• _Instructions to follow_
Which lines of the listing below contain the word "items"? Copy each of them.

• _Exercise data_
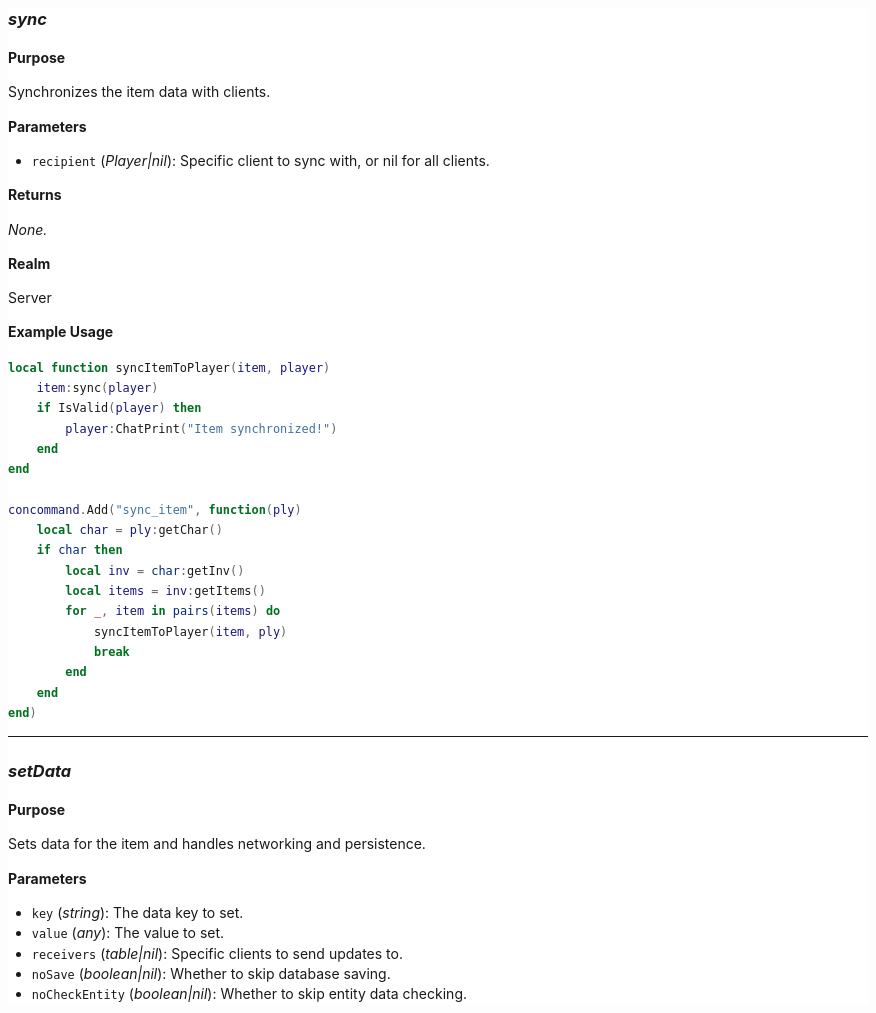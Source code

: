 
### *sync*

**Purpose**

Synchronizes the item data with clients.

**Parameters**

* `recipient` (*Player|nil*): Specific client to sync with, or nil for all clients.

**Returns**

*None.*

**Realm**

Server

**Example Usage**

```lua
local function syncItemToPlayer(item, player)
    item:sync(player)
    if IsValid(player) then
        player:ChatPrint("Item synchronized!")
    end
end

concommand.Add("sync_item", function(ply)
    local char = ply:getChar()
    if char then
        local inv = char:getInv()
        local items = inv:getItems()
        for _, item in pairs(items) do
            syncItemToPlayer(item, ply)
            break
        end
    end
end)
```

---

### *setData*

**Purpose**

Sets data for the item and handles networking and persistence.

**Parameters**

* `key` (*string*): The data key to set.
* `value` (*any*): The value to set.
* `receivers` (*table|nil*): Specific clients to send updates to.
* `noSave` (*boolean|nil*): Whether to skip database saving.
* `noCheckEntity` (*boolean|nil*): Whether to skip entity data checking.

• _Answer box_
        local items = inv:getItems()
        for _, item in pairs(items) do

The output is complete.